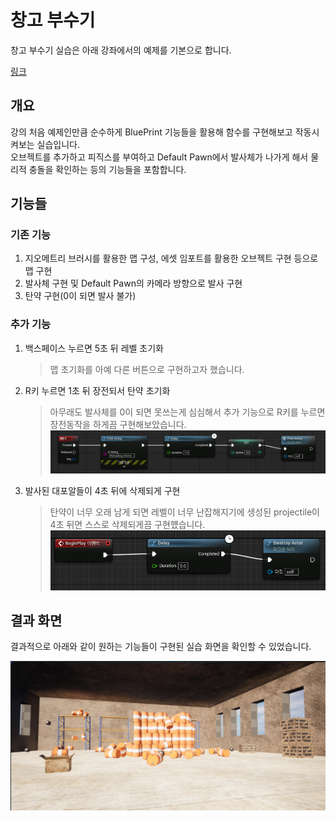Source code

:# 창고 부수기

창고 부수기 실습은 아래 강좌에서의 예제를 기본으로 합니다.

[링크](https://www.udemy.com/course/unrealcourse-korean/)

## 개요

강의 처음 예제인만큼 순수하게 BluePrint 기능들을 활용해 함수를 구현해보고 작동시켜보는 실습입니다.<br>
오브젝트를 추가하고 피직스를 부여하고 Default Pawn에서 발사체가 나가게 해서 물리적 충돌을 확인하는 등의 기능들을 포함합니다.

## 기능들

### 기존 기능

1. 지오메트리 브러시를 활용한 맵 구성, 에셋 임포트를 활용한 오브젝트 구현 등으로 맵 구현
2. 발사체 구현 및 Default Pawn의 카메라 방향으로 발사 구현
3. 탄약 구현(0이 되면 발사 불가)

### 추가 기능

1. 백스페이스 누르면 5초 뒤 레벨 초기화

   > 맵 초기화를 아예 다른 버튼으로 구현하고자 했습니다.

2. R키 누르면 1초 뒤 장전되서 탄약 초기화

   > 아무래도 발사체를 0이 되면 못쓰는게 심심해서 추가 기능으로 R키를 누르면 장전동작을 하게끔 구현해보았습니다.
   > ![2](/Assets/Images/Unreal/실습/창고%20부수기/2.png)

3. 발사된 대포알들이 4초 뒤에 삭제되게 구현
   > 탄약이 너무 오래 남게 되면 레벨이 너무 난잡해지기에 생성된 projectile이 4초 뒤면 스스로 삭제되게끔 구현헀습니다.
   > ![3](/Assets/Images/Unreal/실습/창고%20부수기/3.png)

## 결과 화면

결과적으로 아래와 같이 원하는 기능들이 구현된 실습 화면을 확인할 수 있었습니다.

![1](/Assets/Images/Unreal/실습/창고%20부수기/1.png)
- - -
Exactly as written, return each line above and leave the pictures behind.

Source code

:# 창고 부수기

창고 부수기 실습은 아래 강좌에서의 예제를 기본으로 합니다.

[링크](https://www.udemy.com/course/unrealcourse-korean/)

## 개요

강의 처음 예제인만큼 순수하게 BluePrint 기능들을 활용해 함수를 구현해보고 작동시켜보는 실습입니다.<br>
오브젝트를 추가하고 피직스를 부여하고 Default Pawn에서 발사체가 나가게 해서 물리적 충돌을 확인하는 등의 기능들을 포함합니다.

## 기능들

### 기존 기능

1. 지오메트리 브러시를 활용한 맵 구성, 에셋 임포트를 활용한 오브젝트 구현 등으로 맵 구현
2. 발사체 구현 및 Default Pawn의 카메라 방향으로 발사 구현
3. 탄약 구현(0이 되면 발사 불가)

### 추가 기능

1. 백스페이스 누르면 5초 뒤 레벨 초기화

   > 맵 초기화를 아예 다른 버튼으로 구현하고자 했습니다.

2. R키 누르면 1초 뒤 장전되서 탄약 초기화

   > 아무래도 발사체를 0이 되면 못쓰는게 심심해서 추가 기능으로 R키를 누르면 장전동작을 하게끔 구현해보았습니다.
   > ![2](/Assets/Images/Unreal/실습/창고%20부수기/2.png)

3. 발사된 대포알들이 4초 뒤에 삭제되게 구현
   > 탄약이 너무 오래 남게 되면 레벨이 너무 난잡해지기에 생성된 projectile이 4초 뒤면 스스로 삭제되게끔 구현헀습니다.
   > ![3](/Assets/Images/Unreal/실습/창고%20부수기/3.png)

## 결과 화면

결과적으로 아래와 같이 원하는 기능들이 구현된 실습 화면을 확인할 수 있었습니다.

![1](/Assets/Images/Unreal/실습/창고%20부수기/1.png)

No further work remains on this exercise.